START EXTRACTED MATERIAL
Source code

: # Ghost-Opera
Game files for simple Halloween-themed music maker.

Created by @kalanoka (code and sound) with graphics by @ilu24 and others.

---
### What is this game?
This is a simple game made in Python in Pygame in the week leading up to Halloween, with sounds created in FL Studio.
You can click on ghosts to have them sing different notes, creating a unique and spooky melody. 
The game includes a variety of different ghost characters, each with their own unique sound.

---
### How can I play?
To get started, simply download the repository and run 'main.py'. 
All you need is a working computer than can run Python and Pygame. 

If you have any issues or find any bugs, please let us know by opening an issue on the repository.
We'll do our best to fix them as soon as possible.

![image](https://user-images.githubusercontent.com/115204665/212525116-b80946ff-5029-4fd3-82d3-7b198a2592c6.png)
END EXTRACTED MATERIAL
START EXTRACTED MATERIAL
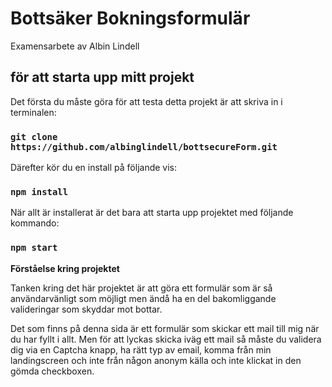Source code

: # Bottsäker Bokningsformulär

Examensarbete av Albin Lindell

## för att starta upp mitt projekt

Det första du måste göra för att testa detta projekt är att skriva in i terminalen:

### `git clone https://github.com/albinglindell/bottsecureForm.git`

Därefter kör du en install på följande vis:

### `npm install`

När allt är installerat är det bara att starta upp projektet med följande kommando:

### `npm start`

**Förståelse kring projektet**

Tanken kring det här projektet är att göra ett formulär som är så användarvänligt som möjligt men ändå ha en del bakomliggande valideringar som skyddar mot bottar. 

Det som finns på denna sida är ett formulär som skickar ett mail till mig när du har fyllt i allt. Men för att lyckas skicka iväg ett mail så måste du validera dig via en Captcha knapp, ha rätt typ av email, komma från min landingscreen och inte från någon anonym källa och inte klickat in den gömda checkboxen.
END EXTRACTED MATERIAL
TASK INSTRUCTIONS: Across the material above, how many lines include the string "Halloween"? Only the number is wanted.

RESPONSE BOX: 2